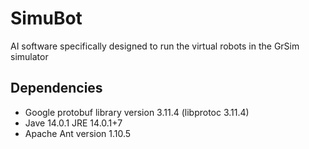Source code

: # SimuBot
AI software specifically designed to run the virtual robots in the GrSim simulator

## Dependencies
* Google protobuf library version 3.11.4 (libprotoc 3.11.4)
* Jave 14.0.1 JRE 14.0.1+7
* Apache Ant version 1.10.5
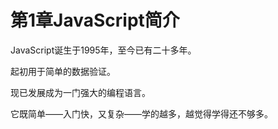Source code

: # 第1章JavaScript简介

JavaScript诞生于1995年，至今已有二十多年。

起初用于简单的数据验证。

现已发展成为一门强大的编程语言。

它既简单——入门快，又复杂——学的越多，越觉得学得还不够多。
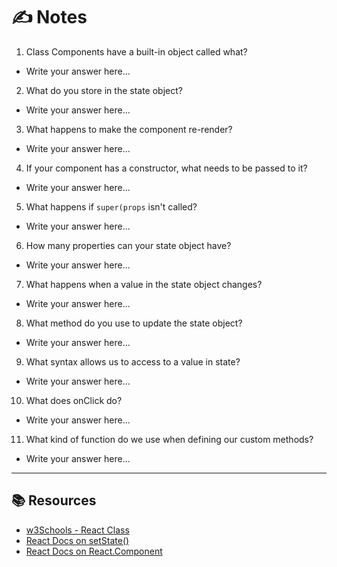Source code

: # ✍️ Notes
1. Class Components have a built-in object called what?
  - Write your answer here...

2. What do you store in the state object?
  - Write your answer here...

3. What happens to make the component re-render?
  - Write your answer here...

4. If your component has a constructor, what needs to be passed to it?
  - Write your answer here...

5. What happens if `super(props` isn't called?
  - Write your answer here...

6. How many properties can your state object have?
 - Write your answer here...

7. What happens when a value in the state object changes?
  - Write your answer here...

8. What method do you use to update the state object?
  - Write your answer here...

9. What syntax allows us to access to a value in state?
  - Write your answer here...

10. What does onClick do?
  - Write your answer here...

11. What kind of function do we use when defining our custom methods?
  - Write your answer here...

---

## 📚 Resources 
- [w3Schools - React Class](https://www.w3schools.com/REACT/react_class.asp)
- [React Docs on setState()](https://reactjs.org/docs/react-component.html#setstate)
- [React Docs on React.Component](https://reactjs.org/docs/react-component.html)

==

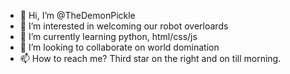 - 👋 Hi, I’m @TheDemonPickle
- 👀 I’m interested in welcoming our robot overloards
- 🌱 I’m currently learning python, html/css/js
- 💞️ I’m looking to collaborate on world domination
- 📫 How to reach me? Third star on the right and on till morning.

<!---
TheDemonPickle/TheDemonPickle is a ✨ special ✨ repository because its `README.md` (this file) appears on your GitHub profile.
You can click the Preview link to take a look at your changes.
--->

---

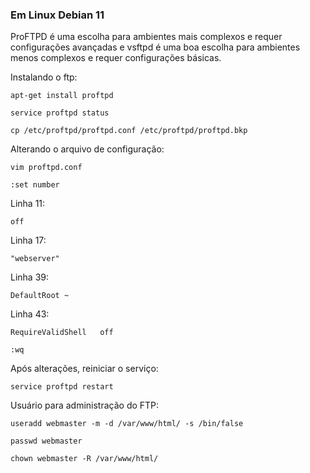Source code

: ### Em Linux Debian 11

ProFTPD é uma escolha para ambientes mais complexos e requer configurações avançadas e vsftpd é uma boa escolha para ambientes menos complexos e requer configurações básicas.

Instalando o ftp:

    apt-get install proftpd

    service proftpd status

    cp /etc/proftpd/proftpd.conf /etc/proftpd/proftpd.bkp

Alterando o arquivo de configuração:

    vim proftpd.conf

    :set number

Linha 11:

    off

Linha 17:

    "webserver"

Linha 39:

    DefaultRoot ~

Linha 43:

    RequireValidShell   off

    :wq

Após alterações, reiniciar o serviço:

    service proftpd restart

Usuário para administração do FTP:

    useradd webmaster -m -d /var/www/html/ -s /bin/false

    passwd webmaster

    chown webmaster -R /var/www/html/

Task description: Set down word for word the lines above from the one with "它既简单——入门快，又复杂——学的越多，越觉得学得还不够多。" up to and including the one with "5. What happens". Omit every picture.

Result of the task:
它既简单——入门快，又复杂——学的越多，越觉得学得还不够多。
Source code

: # ✍️ Notes
1. Class Components have a built-in object called what?
  - Write your answer here...

2. What do you store in the state object?
  - Write your answer here...

3. What happens to make the component re-render?
  - Write your answer here...

4. If your component has a constructor, what needs to be passed to it?
  - Write your answer here...

5. What happens if `super(props` isn't called?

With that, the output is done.